# [YOUR TASK]
Wherever "было" shows up in the records below, copy the whole line.

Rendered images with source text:
=======

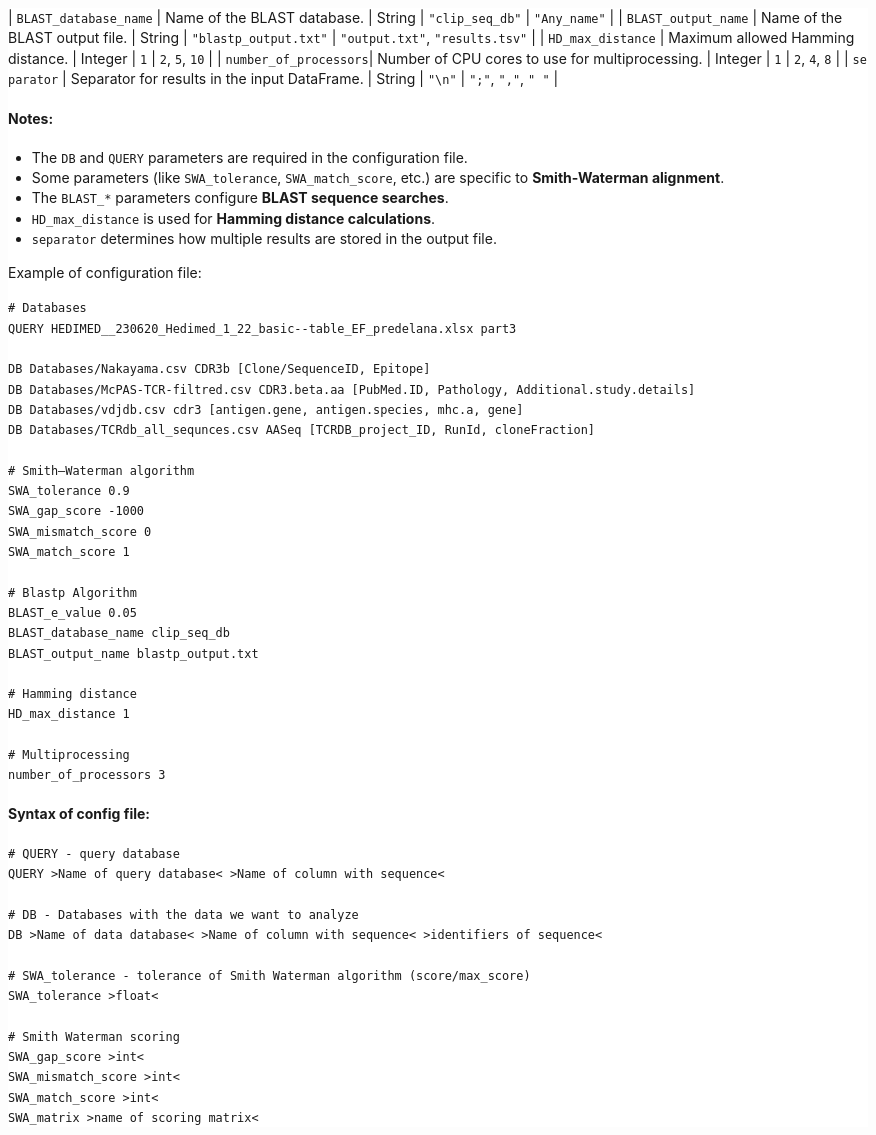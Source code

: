 | `BLAST_database_name` | Name of the BLAST database.                                      | String  | `"clip_seq_db"`               | `"Any_name"`           |
| `BLAST_output_name`   | Name of the BLAST output file.                                   | String  | `"blastp_output.txt"`         | `"output.txt"`, `"results.tsv"` |
| `HD_max_distance`     | Maximum allowed Hamming distance.                               | Integer | `1`                           | `2`, `5`, `10`                  |
| `number_of_processors`| Number of CPU cores to use for multiprocessing.                 | Integer | `1`                           | `2`, `4`, `8`                   |
| `separator`           | Separator for results in the input DataFrame.                   | String  | `"\n"`                        | `";"`, `","`, `" "`             |

#### Notes:

- The `DB` and `QUERY` parameters are required in the configuration file.
- Some parameters (like `SWA_tolerance`, `SWA_match_score`, etc.) are specific to **Smith-Waterman alignment**.
- The `BLAST_*` parameters configure **BLAST sequence searches**.
- `HD_max_distance` is used for **Hamming distance calculations**.
- `separator` determines how multiple results are stored in the output file.


Example of configuration file:

```text
# Databases
QUERY HEDIMED__230620_Hedimed_1_22_basic--table_EF_predelana.xlsx part3

DB Databases/Nakayama.csv CDR3b [Clone/SequenceID, Epitope]
DB Databases/McPAS-TCR-filtred.csv CDR3.beta.aa [PubMed.ID, Pathology, Additional.study.details]
DB Databases/vdjdb.csv cdr3 [antigen.gene, antigen.species, mhc.a, gene]
DB Databases/TCRdb_all_sequnces.csv AASeq [TCRDB_project_ID, RunId, cloneFraction]

# Smith–Waterman algorithm
SWA_tolerance 0.9
SWA_gap_score -1000
SWA_mismatch_score 0
SWA_match_score 1

# Blastp Algorithm
BLAST_e_value 0.05
BLAST_database_name clip_seq_db
BLAST_output_name blastp_output.txt

# Hamming distance
HD_max_distance 1

# Multiprocessing
number_of_processors 3

```

#### Syntax of config file:

```text
# QUERY - query database 
QUERY >Name of query database< >Name of column with sequence<

# DB - Databases with the data we want to analyze
DB >Name of data database< >Name of column with sequence< >identifiers of sequence<

# SWA_tolerance - tolerance of Smith Waterman algorithm (score/max_score)
SWA_tolerance >float<

# Smith Waterman scoring
SWA_gap_score >int<
SWA_mismatch_score >int<
SWA_match_score >int<
SWA_matrix >name of scoring matrix<
```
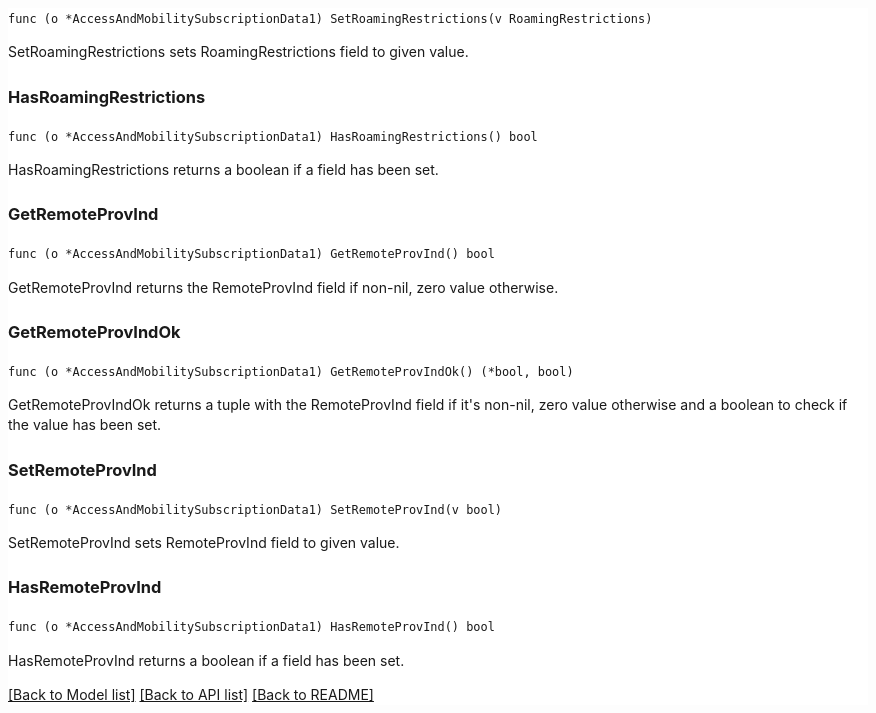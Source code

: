 `func (o *AccessAndMobilitySubscriptionData1) SetRoamingRestrictions(v RoamingRestrictions)`

SetRoamingRestrictions sets RoamingRestrictions field to given value.

### HasRoamingRestrictions

`func (o *AccessAndMobilitySubscriptionData1) HasRoamingRestrictions() bool`

HasRoamingRestrictions returns a boolean if a field has been set.

### GetRemoteProvInd

`func (o *AccessAndMobilitySubscriptionData1) GetRemoteProvInd() bool`

GetRemoteProvInd returns the RemoteProvInd field if non-nil, zero value otherwise.

### GetRemoteProvIndOk

`func (o *AccessAndMobilitySubscriptionData1) GetRemoteProvIndOk() (*bool, bool)`

GetRemoteProvIndOk returns a tuple with the RemoteProvInd field if it's non-nil, zero value otherwise
and a boolean to check if the value has been set.

### SetRemoteProvInd

`func (o *AccessAndMobilitySubscriptionData1) SetRemoteProvInd(v bool)`

SetRemoteProvInd sets RemoteProvInd field to given value.

### HasRemoteProvInd

`func (o *AccessAndMobilitySubscriptionData1) HasRemoteProvInd() bool`

HasRemoteProvInd returns a boolean if a field has been set.


[[Back to Model list]](../README.md#documentation-for-models) [[Back to API list]](../README.md#documentation-for-api-endpoints) [[Back to README]](../README.md)


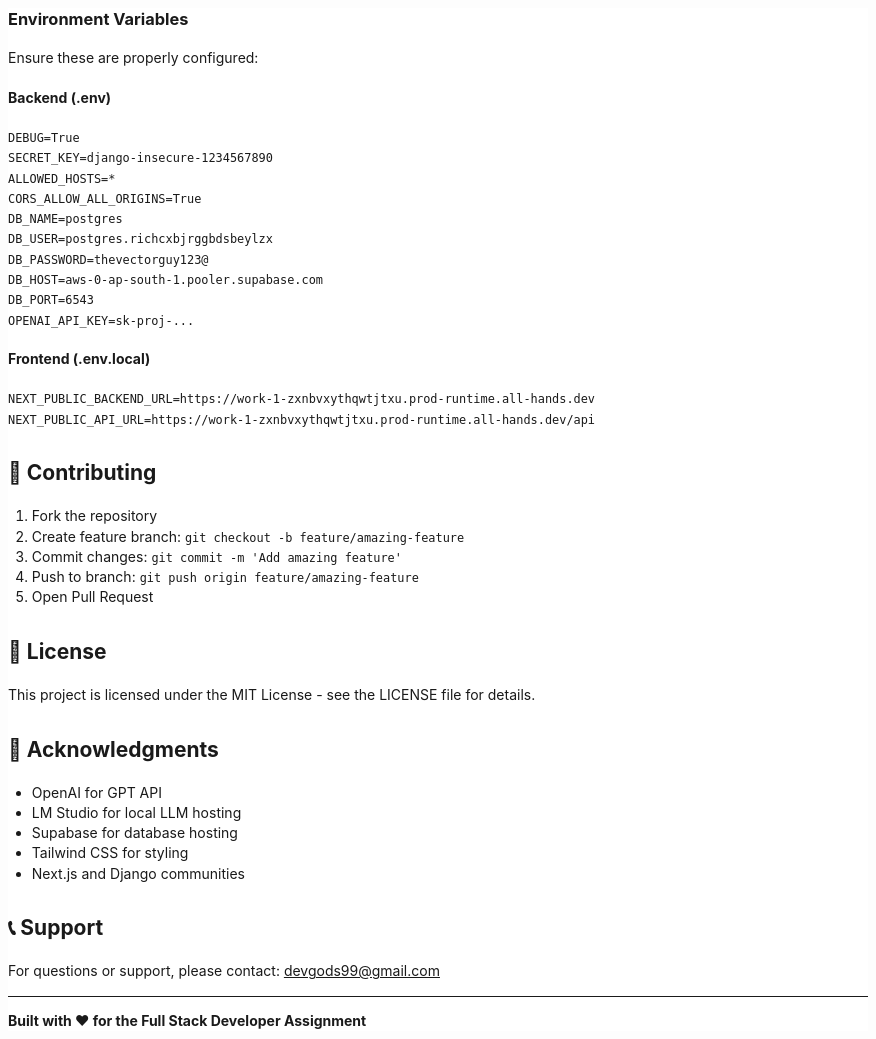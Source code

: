### Environment Variables
Ensure these are properly configured:

#### Backend (.env)
```env
DEBUG=True
SECRET_KEY=django-insecure-1234567890
ALLOWED_HOSTS=*
CORS_ALLOW_ALL_ORIGINS=True
DB_NAME=postgres
DB_USER=postgres.richcxbjrggbdsbeylzx
DB_PASSWORD=thevectorguy123@
DB_HOST=aws-0-ap-south-1.pooler.supabase.com
DB_PORT=6543
OPENAI_API_KEY=sk-proj-...
```

#### Frontend (.env.local)
```env
NEXT_PUBLIC_BACKEND_URL=https://work-1-zxnbvxythqwtjtxu.prod-runtime.all-hands.dev
NEXT_PUBLIC_API_URL=https://work-1-zxnbvxythqwtjtxu.prod-runtime.all-hands.dev/api
```

## 🤝 Contributing

1. Fork the repository
2. Create feature branch: `git checkout -b feature/amazing-feature`
3. Commit changes: `git commit -m 'Add amazing feature'`
4. Push to branch: `git push origin feature/amazing-feature`
5. Open Pull Request

## 📝 License

This project is licensed under the MIT License - see the LICENSE file for details.

## 🙏 Acknowledgments

- OpenAI for GPT API
- LM Studio for local LLM hosting
- Supabase for database hosting
- Tailwind CSS for styling
- Next.js and Django communities

## 📞 Support

For questions or support, please contact: devgods99@gmail.com

---

**Built with ❤️ for the Full Stack Developer Assignment**
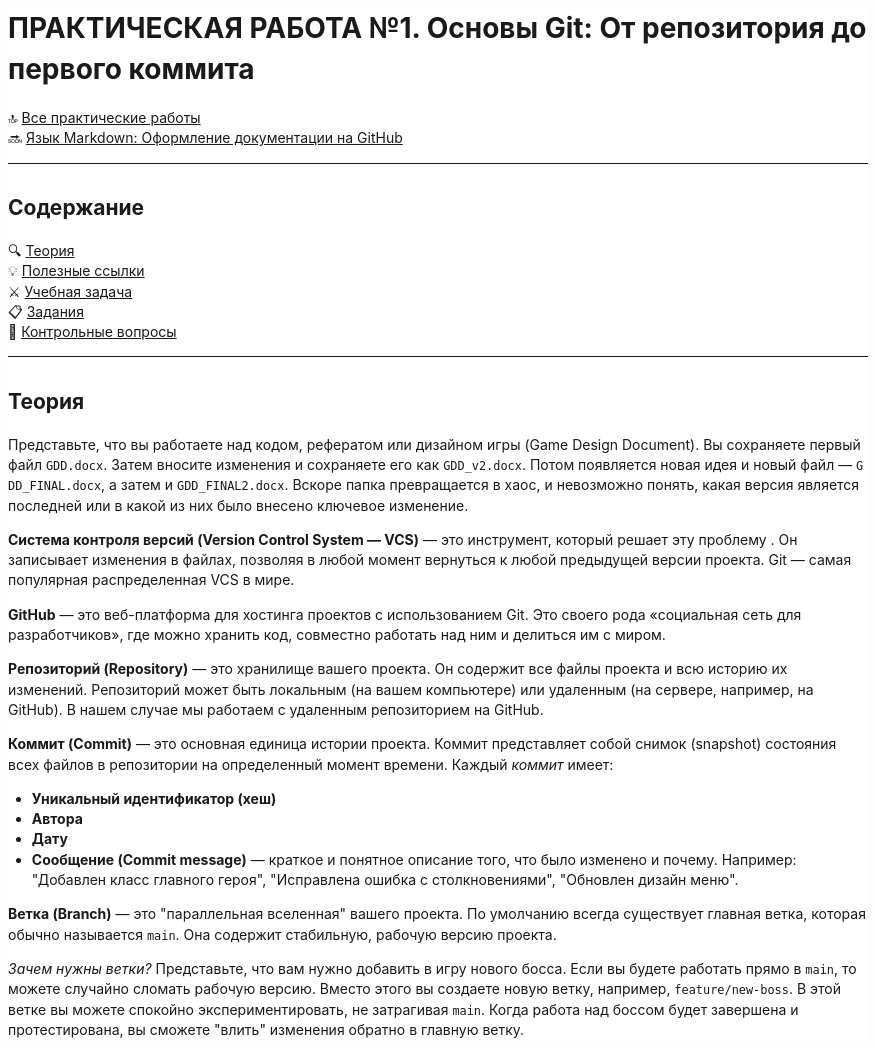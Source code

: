 # ПРАКТИЧЕСКАЯ РАБОТА №1. Основы Git: От репозитория до первого коммита
🔝 [Все практические работы](../README.md)  
🔜 [Язык Markdown: Оформление документации на GitHub](./PR2/PR2.md)
***

## Содержание

🔍 [Теория](#Теория)  
💡 [Полезные ссылки](#Полезные-ссылки)  
⚔️ [Учебная задача](#Учебная-задача)  
📋 [Задания](#Задания)  
🚩 [Контрольные вопросы](#Контрольные-вопросы)

*** 

## Теория

Представьте, что вы работаете над кодом, рефератом или дизайном игры (Game Design Document). Вы сохраняете первый файл `GDD.docx`. Затем вносите изменения и сохраняете его как `GDD_v2.docx`. Потом появляется новая идея и новый файл — `GDD_FINAL.docx`, а затем и `GDD_FINAL2.docx`. Вскоре папка превращается в хаос, и невозможно понять, какая версия является последней или в какой из них было внесено ключевое изменение.

**Система контроля версий (Version Control System — VCS)** — это инструмент, который решает эту проблему . Он записывает изменения в файлах, позволяя в любой момент вернуться к любой предыдущей версии проекта. Git — самая популярная распределенная VCS в мире.

**GitHub** — это веб-платформа для хостинга проектов с использованием Git. Это своего рода «социальная сеть для разработчиков», где можно хранить код, совместно работать над ним и делиться им с миром.

**Репозиторий (Repository)** — это хранилище вашего проекта. Он содержит все файлы проекта и всю историю их изменений. Репозиторий может быть локальным (на вашем компьютере) или удаленным (на сервере, например, на GitHub). В нашем случае мы работаем с удаленным репозиторием на GitHub.

**Коммит (Commit)** — это основная единица истории проекта. Коммит представляет собой снимок (snapshot) состояния всех файлов в репозитории на определенный момент времени. Каждый *коммит* имеет:
* **Уникальный идентификатор (хеш)**
* **Автора**
* **Дату**
* **Сообщение (Commit message)** — краткое и понятное описание того, что было изменено и почему. Например: "Добавлен класс главного героя", "Исправлена ошибка с столкновениями", "Обновлен дизайн меню".

**Ветка (Branch)** — это "параллельная вселенная" вашего проекта. По умолчанию всегда существует главная ветка, которая обычно называется `main`. Она содержит стабильную, рабочую версию проекта.  

_Зачем нужны ветки?_ Представьте, что вам нужно добавить в игру нового босса. Если вы будете работать прямо в `main`, то можете случайно сломать рабочую версию. Вместо этого вы создаете новую ветку, например, `feature/new-boss`. В этой ветке вы можете спокойно экспериментировать, не затрагивая `main`. Когда работа над боссом будет завершена и протестирована, вы сможете "влить" изменения обратно в главную ветку.
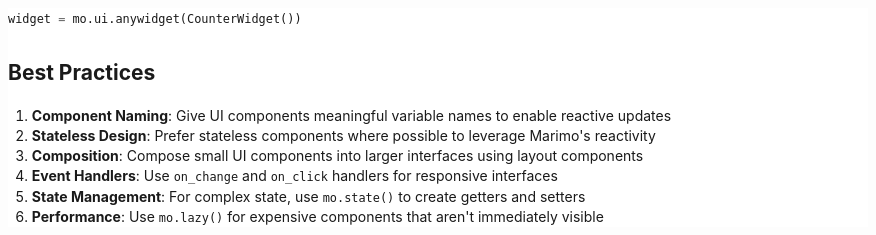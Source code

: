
 ```python
widget = mo.ui.anywidget(CounterWidget())
```

## Best Practices

1. **Component Naming**: Give UI components meaningful variable names to enable reactive updates
2. **Stateless Design**: Prefer stateless components where possible to leverage Marimo's reactivity
3. **Composition**: Compose small UI components into larger interfaces using layout components
4. **Event Handlers**: Use `on_change` and `on_click` handlers for responsive interfaces
5. **State Management**: For complex state, use `mo.state()` to create getters and setters
6. **Performance**: Use `mo.lazy()` for expensive components that aren't immediately visible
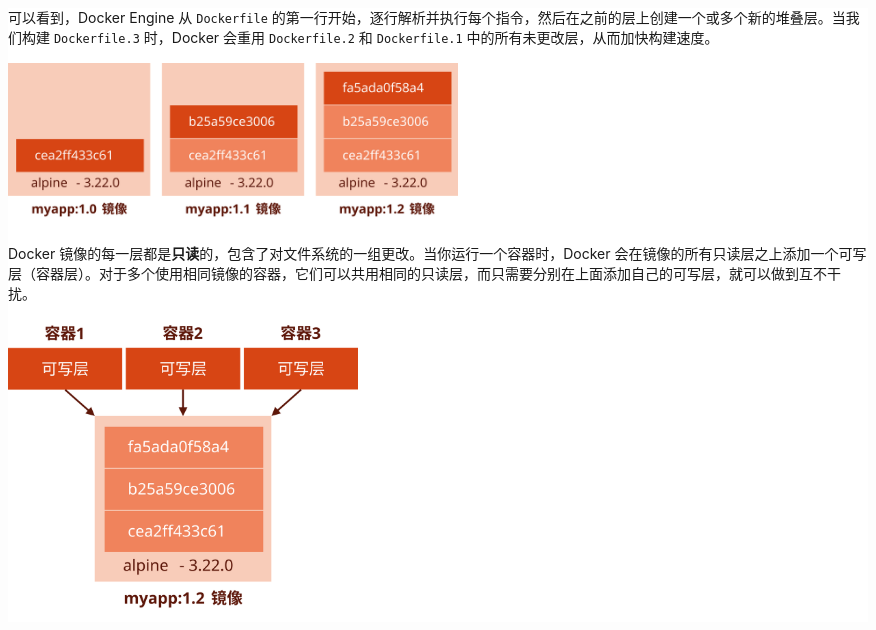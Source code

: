 可以看到，Docker Engine 从 `Dockerfile` 的第一行开始，逐行解析并执行每个指令，然后在之前的层上创建一个或多个新的堆叠层。当我们构建 `Dockerfile.3` 时，Docker 会重用 `Dockerfile.2` 和 `Dockerfile.1` 中的所有未更改层，从而加快构建速度。

<img src="/assets/post/images/docker1.svg" alt="Docker分层示意图" style="width:min(100%,450px);" >

Docker 镜像的每一层都是**只读**的，包含了对文件系统的一组更改。当你运行一个容器时，Docker 会在镜像的所有只读层之上添加一个可写层（容器层）。对于多个使用相同镜像的容器，它们可以共用相同的只读层，而只需要分别在上面添加自己的可写层，就可以做到互不干扰。

<img src="/assets/post/images/docker2.svg" alt="Docker容器层示意图" style="width:min(100%,350px);" >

=======

# [COMPLETED EXERCISE]
Представьте, что вы работаете над кодом, рефератом или дизайном игры (Game Design Document). Вы сохраняете первый файл `GDD.docx`. Затем вносите изменения и сохраняете его как `GDD_v2.docx`. Потом появляется новая идея и новый файл — `GDD_FINAL.docx`, а затем и `GDD_FINAL2.docx`. Вскоре папка превращается в хаос, и невозможно понять, какая версия является последней или в какой из них было внесено ключевое изменение.
* **Сообщение (Commit message)** — краткое и понятное описание того, что было изменено и почему. Например: "Добавлен класс главного героя", "Исправлена ошибка с столкновениями", "Обновлен дизайн меню".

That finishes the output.